Exploring Similarity between Neural and LLM Trajectories in Language Processing
Xin Xiao, Kaiwen Wei, Jiang Zhong, Xuekai Wei, Mingliang Zhou
TL;DR
This work addresses how brain activity during language comprehension relates to the evolving internal representations of large language models (LLMs). The authors quantify both representational similarity and dynamical trajectory alignment between EEG data and 16 public LLMs across English and Chinese, employing ridge regression with RSA/CKA and a Latent Trajectory Comparison framework that includes Magnitude, Angle, Uncertainty, Confidence, and MI, plus the Dynamic Representational Alignment metric.

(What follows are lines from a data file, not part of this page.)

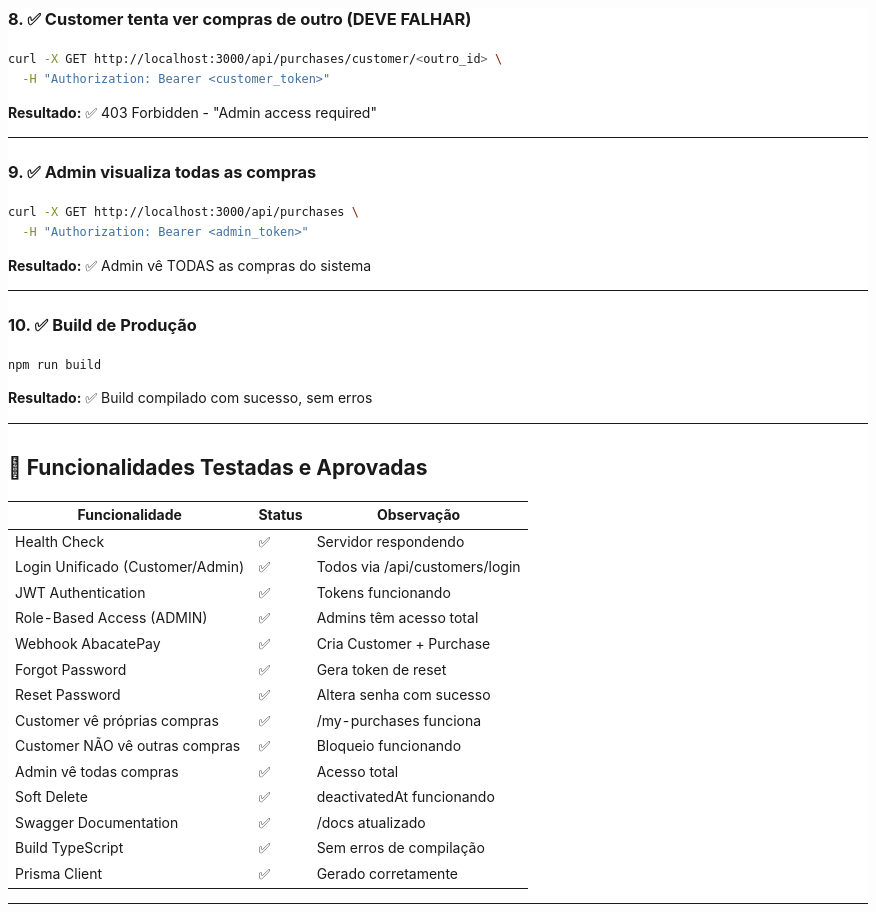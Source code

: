 
### 8. ✅ Customer tenta ver compras de outro (DEVE FALHAR)
```bash
curl -X GET http://localhost:3000/api/purchases/customer/<outro_id> \
  -H "Authorization: Bearer <customer_token>"
```
**Resultado:** ✅ 403 Forbidden - "Admin access required"

---

### 9. ✅ Admin visualiza todas as compras
```bash
curl -X GET http://localhost:3000/api/purchases \
  -H "Authorization: Bearer <admin_token>"
```
**Resultado:** ✅ Admin vê TODAS as compras do sistema

---

### 10. ✅ Build de Produção
```bash
npm run build
```
**Resultado:** ✅ Build compilado com sucesso, sem erros

---

## 🎯 Funcionalidades Testadas e Aprovadas

| Funcionalidade | Status | Observação |
|---|---|---|
| Health Check | ✅ | Servidor respondendo |
| Login Unificado (Customer/Admin) | ✅ | Todos via /api/customers/login |
| JWT Authentication | ✅ | Tokens funcionando |
| Role-Based Access (ADMIN) | ✅ | Admins têm acesso total |
| Webhook AbacatePay | ✅ | Cria Customer + Purchase |
| Forgot Password | ✅ | Gera token de reset |
| Reset Password | ✅ | Altera senha com sucesso |
| Customer vê próprias compras | ✅ | /my-purchases funciona |
| Customer NÃO vê outras compras | ✅ | Bloqueio funcionando |
| Admin vê todas compras | ✅ | Acesso total |
| Soft Delete | ✅ | deactivatedAt funcionando |
| Swagger Documentation | ✅ | /docs atualizado |
| Build TypeScript | ✅ | Sem erros de compilação |
| Prisma Client | ✅ | Gerado corretamente |

---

Key findings show that middle-to-high LLM layers contribute to semantic integration resembling the brain's N400 component, while brain activity remains continuous whereas LLMs exhibit discrete, stage-like bursts; multilingual alignment is stronger for English than Chinese, likely due to instruction-tuning data biases. The study provides a framework for assessing brain–LLM alignment beyond static representations, highlighting both shared semantic processing mechanisms and fundamental differences in temporal dynamics, which informs future multilingual model design and cognitive neuroscience research.
Abstract
Understanding the similarity between large language models (LLMs) and human brain activity is crucial for advancing both AI and cognitive neuroscience. In this study, we provide a multilinguistic, large-scale assessment of this similarity by systematically comparing 16 publicly available pretrained LLMs with human brain responses during natural language processing tasks in both English and Chinese. Specifically, we use ridge regression to assess the representational similarity between LLM embeddings and electroencephalography (EEG) signals, and analyze the similarity between the "neural trajectory" and the "LLM latent trajectory." This method captures key dynamic patterns, such as magnitude, angle, uncertainty, and confidence. Our findings highlight both similarities and crucial differences in processing strategies: (1) We show that middle-to-high layers of LLMs are central to semantic integration and correspond to the N400 component observed in EEG; (2) The brain exhibits continuous and iterative processing during reading, whereas LLMs often show discrete, stage-end bursts of activity, which suggests a stark contrast in their real-time semantic processing dynamics. This study could offer new insights into LLMs and neural processing, and also establish a critical framework for future investigations into the alignment between artificial intelligence and biological intelligence.